If anyone snored, no one heard – we all slept warmly and long.
And our second day dawned bright and sunny. Full of optimism about the weather I forgot for just a while that we live in Victoria where the weather changes every 20 minutes.
We wandered down to the horses, wandering how our bodies would feel as we climbed ‘aboard’ after such a long day yesterday in the saddles which were definitely ‘not custom made’ as the others usually use.
But we were fine, and up and riding in quick smart time.
Which was just as well as Rhumba was ready to rhumba, forward, sideways, anyway but quickly and for the first 1o minutes I had my hands full.
Today we were riding up and up and up past farmlands, a fabulous school camp with kids having so much fun I was tempted to stop and join them on their flying fox. Past cattle, with heads down against the wind, almost level with a Wedge Tailed Eagle which seemed suspended in the sky as it flew into the very strong wind. And still up and up.
To the place where that famous shot was taken,
“where even Clancy took a pull,
It well might make the boldest hold their breath,……
But the man from Snowy River let the pony have his head,
And he swing his stockwhip round and gave a cheer,
And he raced him down the mountain like a torrent down its bed,
While the others stood and watched in very fear” (banjo patterson)
And I must say, it was a fearful place. None of us were game to ride to the edge, but rather relied on Michael leading our horses to ‘the spot’. I could not look down, in fact I could not breathe in case Rhumba should think I wanted her to move. I held her head up, just in case and thankfully swung round after ‘the photoshoot’ to safer ground!!!!
And still these photos cannot describe the drop – go see the movie 🙂 🙂 🙂
The weather did not invite lingering and we hurried down with a steady drizzle and wind reminding us why these hills are known as ‘the Alps’. I had a very large oilskin which made me wonder if I would ‘take off’ when cantering as it turned me into, according to the others, a phantom rider, but kept me warm and dry in this winter weather.

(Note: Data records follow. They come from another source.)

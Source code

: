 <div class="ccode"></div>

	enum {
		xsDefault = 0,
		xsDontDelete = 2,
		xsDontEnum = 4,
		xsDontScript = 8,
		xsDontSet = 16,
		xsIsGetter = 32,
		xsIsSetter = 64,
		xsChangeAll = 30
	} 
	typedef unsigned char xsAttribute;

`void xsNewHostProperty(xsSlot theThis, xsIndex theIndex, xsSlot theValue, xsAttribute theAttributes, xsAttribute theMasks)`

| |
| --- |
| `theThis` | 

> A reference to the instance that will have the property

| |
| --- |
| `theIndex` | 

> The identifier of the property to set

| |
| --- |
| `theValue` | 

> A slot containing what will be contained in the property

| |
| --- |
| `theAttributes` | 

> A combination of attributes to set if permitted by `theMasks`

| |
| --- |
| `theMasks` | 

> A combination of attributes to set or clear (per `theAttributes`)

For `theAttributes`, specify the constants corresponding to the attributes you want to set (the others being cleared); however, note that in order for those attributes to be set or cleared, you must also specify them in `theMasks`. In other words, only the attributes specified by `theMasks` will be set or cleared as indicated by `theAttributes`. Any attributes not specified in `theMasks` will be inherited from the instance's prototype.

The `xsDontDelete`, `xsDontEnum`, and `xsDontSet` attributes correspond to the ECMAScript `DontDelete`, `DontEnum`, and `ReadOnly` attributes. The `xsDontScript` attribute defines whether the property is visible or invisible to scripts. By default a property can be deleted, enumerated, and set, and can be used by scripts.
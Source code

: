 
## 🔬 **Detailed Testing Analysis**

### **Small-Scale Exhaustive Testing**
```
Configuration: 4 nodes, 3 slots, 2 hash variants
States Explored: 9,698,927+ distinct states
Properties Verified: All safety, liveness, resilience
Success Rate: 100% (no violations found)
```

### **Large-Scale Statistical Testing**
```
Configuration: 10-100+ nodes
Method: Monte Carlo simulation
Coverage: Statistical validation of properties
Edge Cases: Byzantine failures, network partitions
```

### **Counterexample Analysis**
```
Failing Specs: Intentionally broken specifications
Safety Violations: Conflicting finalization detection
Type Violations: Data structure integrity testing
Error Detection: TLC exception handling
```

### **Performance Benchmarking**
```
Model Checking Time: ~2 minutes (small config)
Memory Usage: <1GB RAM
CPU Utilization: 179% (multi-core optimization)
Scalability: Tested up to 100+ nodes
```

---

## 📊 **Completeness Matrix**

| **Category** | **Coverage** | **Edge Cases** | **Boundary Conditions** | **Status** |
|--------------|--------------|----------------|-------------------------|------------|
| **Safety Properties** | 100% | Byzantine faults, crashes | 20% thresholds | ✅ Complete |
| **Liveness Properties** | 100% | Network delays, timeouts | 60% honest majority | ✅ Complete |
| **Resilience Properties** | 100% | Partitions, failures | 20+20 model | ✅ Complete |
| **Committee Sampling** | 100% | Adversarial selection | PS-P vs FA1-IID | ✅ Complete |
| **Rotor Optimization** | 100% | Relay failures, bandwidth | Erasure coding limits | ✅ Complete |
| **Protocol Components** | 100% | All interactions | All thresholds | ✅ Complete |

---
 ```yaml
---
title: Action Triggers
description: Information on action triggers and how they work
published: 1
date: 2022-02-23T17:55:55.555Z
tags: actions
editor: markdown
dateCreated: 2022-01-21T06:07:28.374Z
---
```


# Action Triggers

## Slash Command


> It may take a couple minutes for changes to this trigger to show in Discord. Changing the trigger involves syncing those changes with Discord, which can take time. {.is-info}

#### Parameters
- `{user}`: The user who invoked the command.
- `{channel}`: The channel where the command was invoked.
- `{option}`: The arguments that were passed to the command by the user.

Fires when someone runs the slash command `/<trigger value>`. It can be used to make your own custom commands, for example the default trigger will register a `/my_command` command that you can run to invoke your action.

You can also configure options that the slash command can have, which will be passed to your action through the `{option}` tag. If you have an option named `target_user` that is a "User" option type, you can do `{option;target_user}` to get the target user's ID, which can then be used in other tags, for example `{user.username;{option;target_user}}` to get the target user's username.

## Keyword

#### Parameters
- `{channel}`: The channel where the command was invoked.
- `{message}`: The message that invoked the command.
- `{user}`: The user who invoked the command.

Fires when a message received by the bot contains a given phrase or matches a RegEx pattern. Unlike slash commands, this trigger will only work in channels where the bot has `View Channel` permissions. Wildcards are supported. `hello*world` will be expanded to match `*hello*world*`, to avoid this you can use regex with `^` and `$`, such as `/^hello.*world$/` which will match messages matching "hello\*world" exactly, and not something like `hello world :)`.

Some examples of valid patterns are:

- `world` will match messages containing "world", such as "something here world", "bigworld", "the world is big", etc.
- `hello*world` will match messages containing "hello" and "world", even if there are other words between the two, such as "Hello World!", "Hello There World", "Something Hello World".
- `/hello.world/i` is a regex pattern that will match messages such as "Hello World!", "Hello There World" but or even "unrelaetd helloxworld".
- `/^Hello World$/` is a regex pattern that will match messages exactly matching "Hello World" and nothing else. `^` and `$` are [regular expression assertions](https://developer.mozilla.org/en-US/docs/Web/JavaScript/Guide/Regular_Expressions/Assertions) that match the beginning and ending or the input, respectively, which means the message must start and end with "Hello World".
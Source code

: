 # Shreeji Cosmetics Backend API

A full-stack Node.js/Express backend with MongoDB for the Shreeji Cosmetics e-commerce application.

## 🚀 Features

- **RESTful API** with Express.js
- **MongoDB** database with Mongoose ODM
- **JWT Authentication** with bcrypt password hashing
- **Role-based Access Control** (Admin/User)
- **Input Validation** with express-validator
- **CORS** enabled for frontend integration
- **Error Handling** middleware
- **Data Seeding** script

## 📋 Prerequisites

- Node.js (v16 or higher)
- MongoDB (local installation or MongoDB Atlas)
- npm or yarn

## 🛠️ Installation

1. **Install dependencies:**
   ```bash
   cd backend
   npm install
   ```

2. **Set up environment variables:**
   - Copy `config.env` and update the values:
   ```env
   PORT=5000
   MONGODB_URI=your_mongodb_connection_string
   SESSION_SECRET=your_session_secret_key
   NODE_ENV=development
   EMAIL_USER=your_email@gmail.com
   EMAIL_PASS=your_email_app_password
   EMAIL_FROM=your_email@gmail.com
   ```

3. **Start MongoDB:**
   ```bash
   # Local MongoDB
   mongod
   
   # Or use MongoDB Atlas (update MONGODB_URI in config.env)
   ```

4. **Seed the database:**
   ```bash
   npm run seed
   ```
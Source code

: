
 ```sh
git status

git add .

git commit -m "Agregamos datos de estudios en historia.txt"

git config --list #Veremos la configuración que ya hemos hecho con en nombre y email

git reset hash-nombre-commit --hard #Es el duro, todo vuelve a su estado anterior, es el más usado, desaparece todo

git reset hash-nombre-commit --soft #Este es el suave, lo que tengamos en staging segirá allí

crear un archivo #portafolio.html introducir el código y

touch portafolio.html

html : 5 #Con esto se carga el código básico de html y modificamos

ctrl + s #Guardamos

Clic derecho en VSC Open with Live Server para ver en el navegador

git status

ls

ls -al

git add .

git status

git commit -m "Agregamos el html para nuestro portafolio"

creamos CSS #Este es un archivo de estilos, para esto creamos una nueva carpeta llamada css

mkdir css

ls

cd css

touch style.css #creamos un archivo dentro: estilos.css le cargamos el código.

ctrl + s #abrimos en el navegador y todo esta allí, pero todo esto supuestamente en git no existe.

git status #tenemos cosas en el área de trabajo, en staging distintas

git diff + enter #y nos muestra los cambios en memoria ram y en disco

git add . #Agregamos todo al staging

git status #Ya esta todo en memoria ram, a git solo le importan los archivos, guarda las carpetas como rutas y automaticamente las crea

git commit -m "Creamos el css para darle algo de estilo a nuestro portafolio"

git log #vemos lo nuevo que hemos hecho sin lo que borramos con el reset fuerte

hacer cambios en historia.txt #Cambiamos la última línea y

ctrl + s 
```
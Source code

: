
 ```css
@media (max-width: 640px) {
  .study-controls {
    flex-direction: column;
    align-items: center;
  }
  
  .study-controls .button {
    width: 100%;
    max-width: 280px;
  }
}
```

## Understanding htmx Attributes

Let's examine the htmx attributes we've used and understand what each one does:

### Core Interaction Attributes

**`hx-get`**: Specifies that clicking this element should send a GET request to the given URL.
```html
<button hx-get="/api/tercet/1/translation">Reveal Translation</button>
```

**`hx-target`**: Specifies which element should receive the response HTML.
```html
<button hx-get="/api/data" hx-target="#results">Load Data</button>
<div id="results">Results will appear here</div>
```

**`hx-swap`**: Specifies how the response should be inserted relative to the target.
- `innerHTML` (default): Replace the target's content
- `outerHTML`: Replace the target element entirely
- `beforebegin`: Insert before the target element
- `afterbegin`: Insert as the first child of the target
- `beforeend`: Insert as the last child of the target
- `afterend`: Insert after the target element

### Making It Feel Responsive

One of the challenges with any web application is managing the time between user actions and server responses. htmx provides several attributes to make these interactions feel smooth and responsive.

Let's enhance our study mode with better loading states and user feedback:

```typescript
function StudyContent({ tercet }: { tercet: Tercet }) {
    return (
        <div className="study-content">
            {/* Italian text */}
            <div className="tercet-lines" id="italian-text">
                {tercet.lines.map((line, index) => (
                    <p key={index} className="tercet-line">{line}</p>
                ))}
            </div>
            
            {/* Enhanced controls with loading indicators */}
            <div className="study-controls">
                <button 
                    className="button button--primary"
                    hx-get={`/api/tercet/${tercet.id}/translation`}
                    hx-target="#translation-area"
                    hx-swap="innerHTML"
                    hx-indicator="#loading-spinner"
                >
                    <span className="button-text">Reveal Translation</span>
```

And so we rode home, as we had all the way in single file, Wendy and Michael at the back talking, we couldn’t hear what they were saying, but there was a companionable constant hum of their voices reaching us when the wind was still. And the three of us absorbed in our own worlds. The kookaburras called along the way, bellbirds sang, a wedge tail eagle alongside the road ate from a carcass, kangaroos loping across the fields every which way; standing up in the strange posture to watch us and then bouncing off. Sheep littered the lower hills looking for all the world as though hundreds of white tissues had escaped from a tissue box and landed haphazardly round the field. The eucalyptus forests with trees reminding me for some reason of cathedrals – Huge, imposing, reaching for the sky. The barren hills which were pine forests, now looking forlorn and empty of any life. And the green green hills so full of energy and promise of new life. Wattle in flower was everywhere, a bright yellow which when the sun caught it seemed to shimmer with a promise of abundance not yet here.
And so to a lovely lunch to farewell new friends, and another adventure.
And not a moment too soon.
The drive home alone was in pouring rain, so heavy that reaching the speed limit was not possible, never mind exceeding it!!!!
My musings over the two days included gratitude that I was now in my little old car; it’s 4 wheels, a steering wheel and heater rather than my new friend, Rhumba, her 4 legs, reins and an oil skin.
Oh and did I tell you?
The Howqua River was one of just thirteen locations worldwide featured on the fly fishing documentary television series A River Somewhere.
That bit of trivia for my fishing friends – best come visit!